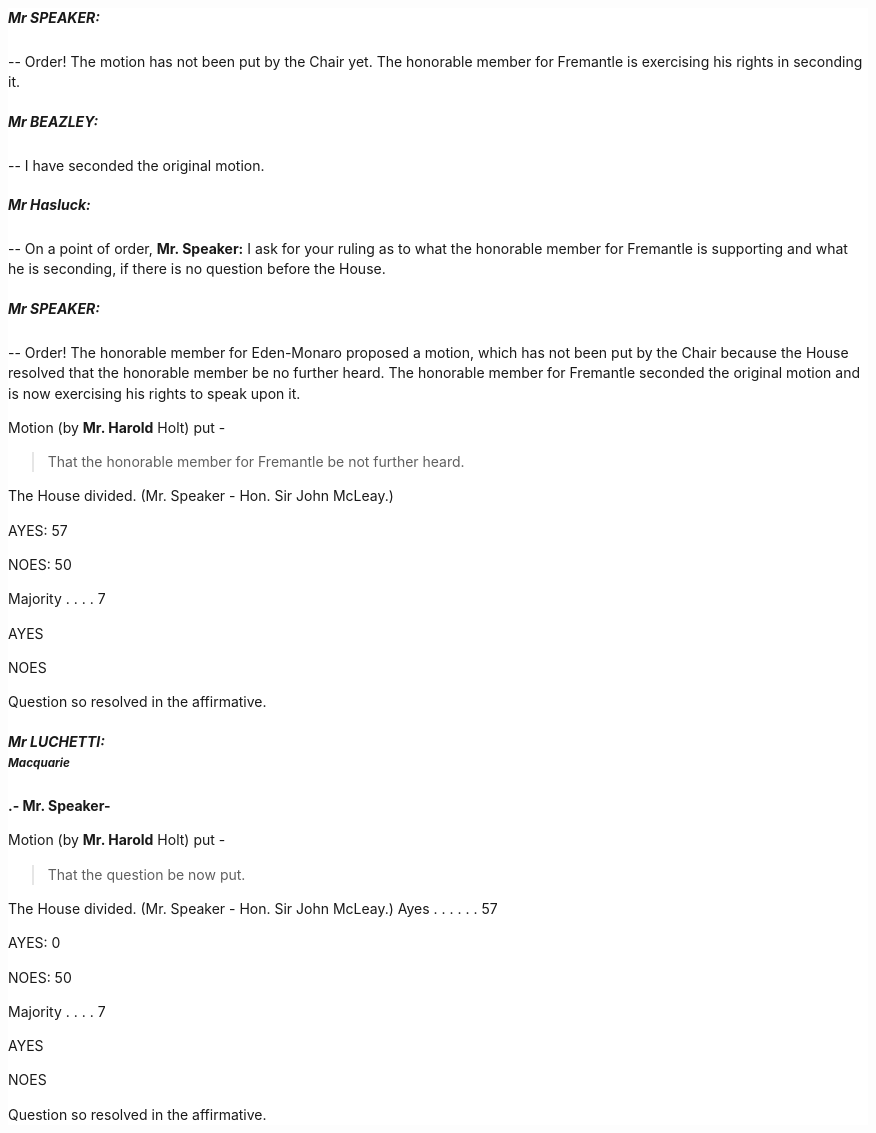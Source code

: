 ##### Mr SPEAKER:

-- Order! The motion has not been put by the Chair yet. The honorable member for Fremantle is exercising his rights in seconding it. 

##### Mr BEAZLEY:

-- I have seconded the original motion. 

##### Mr Hasluck:

--  On a point of order,  **Mr. Speaker:**  I ask for your ruling as to what the honorable member for Fremantle is supporting and what he is seconding, if there is no question before the House. 

##### Mr SPEAKER:

-- Order! The honorable member for Eden-Monaro proposed a motion, which has not been put by the Chair because the House resolved that the honorable member be no further heard. The honorable member for Fremantle seconded the original motion and is now exercising his rights to speak upon it. 

Motion (by  **Mr. Harold**  Holt) put - 

  >That the honorable member for Fremantle be not further heard. 

The House divided. (Mr. Speaker - Hon. Sir John McLeay.)

AYES: 57

NOES: 50

Majority . .  . . 7 

AYES

NOES

Question so resolved in the affirmative. 

##### Mr LUCHETTI:<br><small class="text-muted">Macquarie</small>


 **.- Mr. Speaker-** 


Motion (by  **Mr. Harold**  Holt) put - 

  >That the question be now put. 

The House divided. (Mr. Speaker - Hon. Sir John McLeay.) Ayes . .  . .  . . 57

AYES: 0

NOES: 50

Majority . .  . . 7 

AYES

NOES

Question so resolved in the affirmative.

■ Work request:
Given the entries above, count how many lines include the word "seconding"; respond with the number only.

■ Solution:
2